## EXERCISE PROMPT
Report every line of the records below that contains the word "react".

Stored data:
---
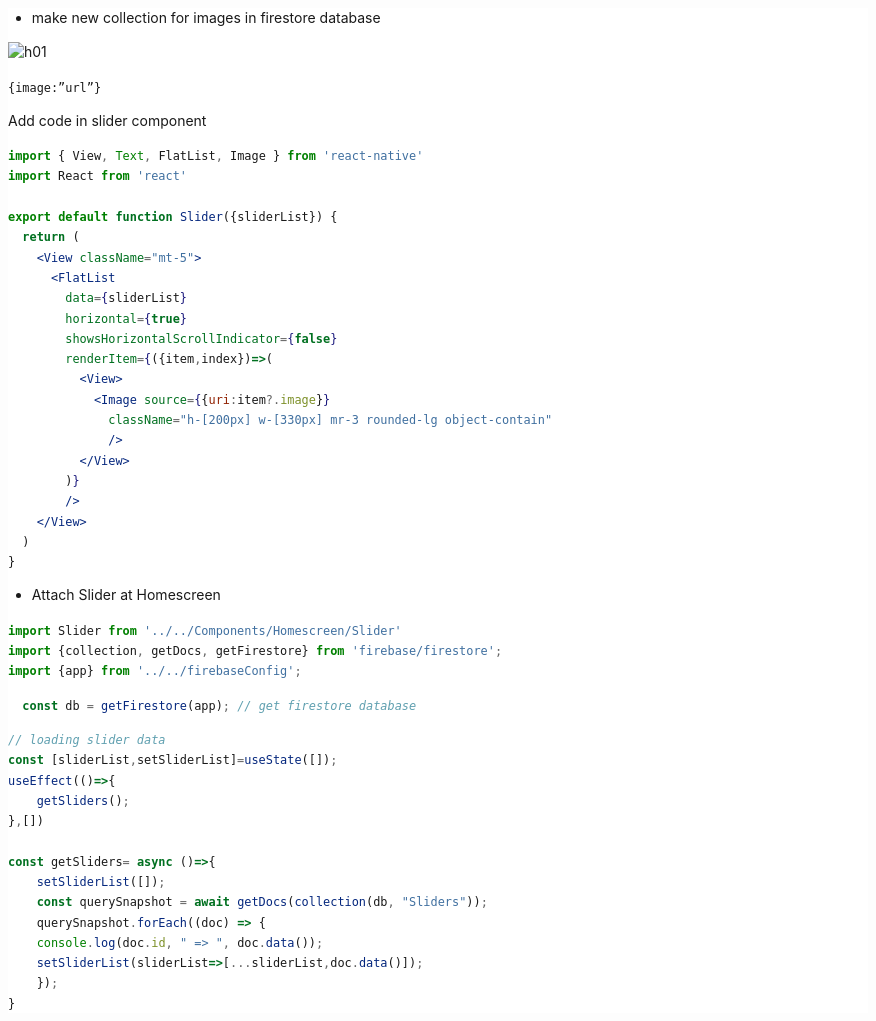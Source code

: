 - make new collection for images in firestore database

![h01](https://github.com/lgswin/lgswin.github.io/assets/83533586/3ed47da2-f72f-4cfb-a568-7409d3656527)

`{image:”url”}`

Add code in slider component

```jsx
import { View, Text, FlatList, Image } from 'react-native'
import React from 'react'

export default function Slider({sliderList}) {
  return (
    <View className="mt-5">
      <FlatList
        data={sliderList}
        horizontal={true}
        showsHorizontalScrollIndicator={false}
        renderItem={({item,index})=>(
          <View>
            <Image source={{uri:item?.image}}
              className="h-[200px] w-[330px] mr-3 rounded-lg object-contain"
              />
          </View>
        )}
        />
    </View>
  )
}
```

- Attach Slider at Homescreen

```jsx
import Slider from '../../Components/Homescreen/Slider'
import {collection, getDocs, getFirestore} from 'firebase/firestore';
import {app} from '../../firebaseConfig';
```

```jsx
  const db = getFirestore(app); // get firestore database
```

```jsx
// loading slider data
const [sliderList,setSliderList]=useState([]);
useEffect(()=>{
	getSliders();
},[])

const getSliders= async ()=>{
	setSliderList([]);
	const querySnapshot = await getDocs(collection(db, "Sliders"));
	querySnapshot.forEach((doc) => {
	console.log(doc.id, " => ", doc.data());
	setSliderList(sliderList=>[...sliderList,doc.data()]);
	});
}
```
---
## SOLUTION BELOW
import { View, Text, FlatList, Image } from 'react-native'
import React from 'react'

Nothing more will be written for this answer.